Si presuppone che, una volta trovata la chiave per superare questi tre grandi limiti, sarà possibile creare quella che a tutti gli effetti è un’intelligenza artificiale ed entrare in una fase successiva dell’evoluzione umana.
Il ruolo della mente nella definizione di uomo
“Utilizzo le mie capacità nel modo più completo il che è il massimo che qualsiasi entità cosciente possa sperare di fare”.
Hal 9000 rivolgendosi a Dave
Cosa ha di visionario la pellicola kubrickiana? Uno dei grandi dilemmi dell’uomo, da quando la creazione di un’intelligenza artificiale è entrata a far parte dell’immaginario, è stato proprio chiedersi cosa comporterebbe. Cosa fa dell’uomo, un uomo?
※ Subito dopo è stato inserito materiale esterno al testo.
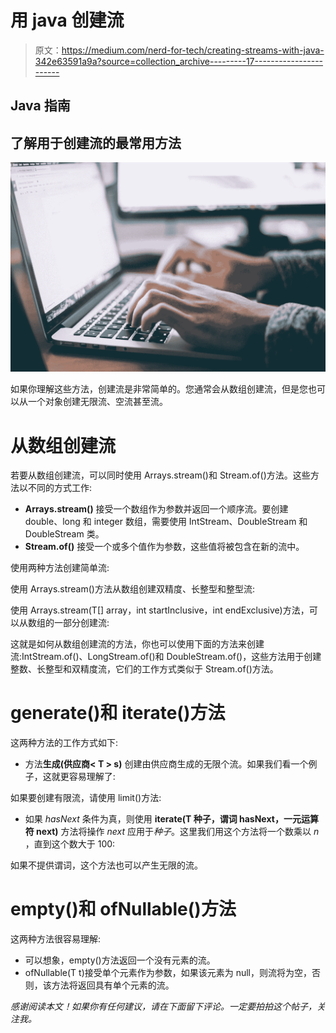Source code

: # 用 java 创建流

> 原文：<https://medium.com/nerd-for-tech/creating-streams-with-java-342e63591a9a?source=collection_archive---------17----------------------->

## Java 指南

## 了解用于创建流的最常用方法

![](img/fcad54f26b1ccc965ab75eafad5a5fbc.png)

如果你理解这些方法，创建流是非常简单的。您通常会从数组创建流，但是您也可以从一个对象创建无限流、空流甚至流。

# 从数组创建流

若要从数组创建流，可以同时使用 Arrays.stream()和 Stream.of()方法。这些方法以不同的方式工作:

*   **Arrays.stream()** 接受一个数组作为参数并返回一个顺序流。要创建 double、long 和 integer 数组，需要使用 IntStream、DoubleStream 和 DoubleStream 类。
*   **Stream.of()** 接受一个或多个值作为参数，这些值将被包含在新的流中。

使用两种方法创建简单流:

使用 Arrays.stream()方法从数组创建双精度、长整型和整型流:

使用 Arrays.stream(T[] array，int startInclusive，int endExclusive)方法，可以从数组的一部分创建流:

这就是如何从数组创建流的方法，你也可以使用下面的方法来创建流:IntStream.of()、LongStream.of()和 DoubleStream.of()，这些方法用于创建整数、长整型和双精度流，它们的工作方式类似于 Stream.of()方法。

# generate()和 iterate()方法

这两种方法的工作方式如下:

*   方法**生成(供应商< T > s)** 创建由供应商生成的无限个流。如果我们看一个例子，这就更容易理解了:

如果要创建有限流，请使用 limit()方法:

*   如果 *hasNext* 条件为真，则使用 **iterate(T 种子，谓词 hasNext，一元运算符 next)** 方法将操作 *next* 应用于*种子*。这里我们用这个方法将一个数乘以 *n* ，直到这个数大于 100:

如果不提供谓词，这个方法也可以产生无限的流。

# empty()和 ofNullable()方法

这两种方法很容易理解:

*   可以想象，empty()方法返回一个没有元素的流。
*   ofNullable(T t)接受单个元素作为参数，如果该元素为 null，则流将为空，否则，该方法将返回具有单个元素的流。

*感谢阅读本文！如果你有任何建议，请在下面留下评论。一定要拍拍这个帖子，关注我。*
Cosa succederebbe se le macchine non rispettassero le tre leggi della robotica introdotte da Asimov e decidessero di prendere decisioni in autonomia, anche sulla vita dell’uomo? Che cos’è la coscienza? Nel 1968 Kubrick è stato capace di analizzare tutte queste tematiche con una grazia e un’ottica da visionario. Hal è una macchina ma la sua evoluzione è tale da avere una coscienza propria. Prova sentimenti tipici dell’essere umano. Rancore, senso di vendetta, paura. Ma soprattutto prova il senso dell’autoconservazione. La scena in cui Hal implora Dave di non disattivarlo ha più a che fare con la supplica di un condannato a morte che non di una macchina. In una pellicola quasi priva di dialoghi, quelli con Hal diventano struttura portante dell’analisi kubrickiana sull’essenza umana.
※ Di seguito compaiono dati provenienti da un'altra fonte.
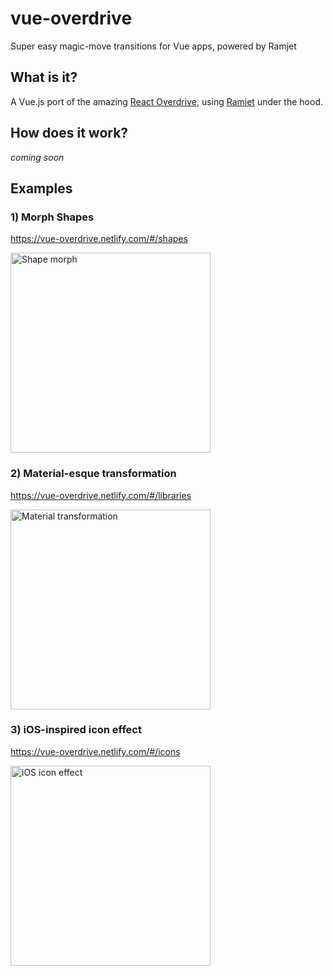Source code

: # vue-overdrive
Super easy magic-move transitions for Vue apps, powered by Ramjet

## What is it?
A Vue.js port of the amazing [React Overdrive](https://github.com/berzniz/react-overdrive), using [Ramjet](https://github.com/Rich-Harris/ramjet) under the hood.

## How does it work?
*coming soon*

## Examples
### 1) Morph Shapes
https://vue-overdrive.netlify.com/#/shapes

<img src="https://imgur.com/YRwM2T8.gif" alt="Shape morph" width="320"/>

### 2) Material-esque transformation
https://vue-overdrive.netlify.com/#/libraries

<img src="https://imgur.com/B6BYxRv.gif" alt="Material transformation" width="320"/>

### 3) iOS-inspired icon effect
https://vue-overdrive.netlify.com/#/icons

<img src="https://imgur.com/vrb7QQ2.gif" alt="iOS icon effect" width="320"/>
“La mia mente se ne va. Lo sento, lo sento”.
Hal 9000
In quest’unica frase è racchiusa tutta l’essenza della filosofia di 2001: Odissea nello spazio. La conoscenza che deriva dall’applicazione delle sole capacità umane, come dettato dalla filosofia di Nietzsche, viene applicata ad una macchina che nel sentire la sua mente andarsene prova paura. La mente è fulcro dell’intera vita e dell’evoluzione della specie. Senza quella siamo niente. Senza quella la vita non esiste. La paura più grande per la macchina, come per l’uomo, è che la mente venga spenta e che, quindi, si smetta di essere.
Le mie considerazioni
La prima volta che ho visto 2001: Odissea nello spazio sono rimasta completamente scioccata e ammaliata dalla bellezza che trasuda la pellicola, sotto ogni punto di vista. È un film capace di smuovere qualcosa nel profondo, di alimentare curiosità, teorie, analisi. Ad ogni visione il mio punto di vista si allarga, noto dettagli che non avevo visto in precedenza e mi apre a spunti di riflessione sempre nuovi. È un’opera immensa, capace di alimentare mente e spirito.
Nel giorno della sua nascita non posso che ringraziare Stanley Kubrick per l’immenso dono fatto all’umanità con la sua opera.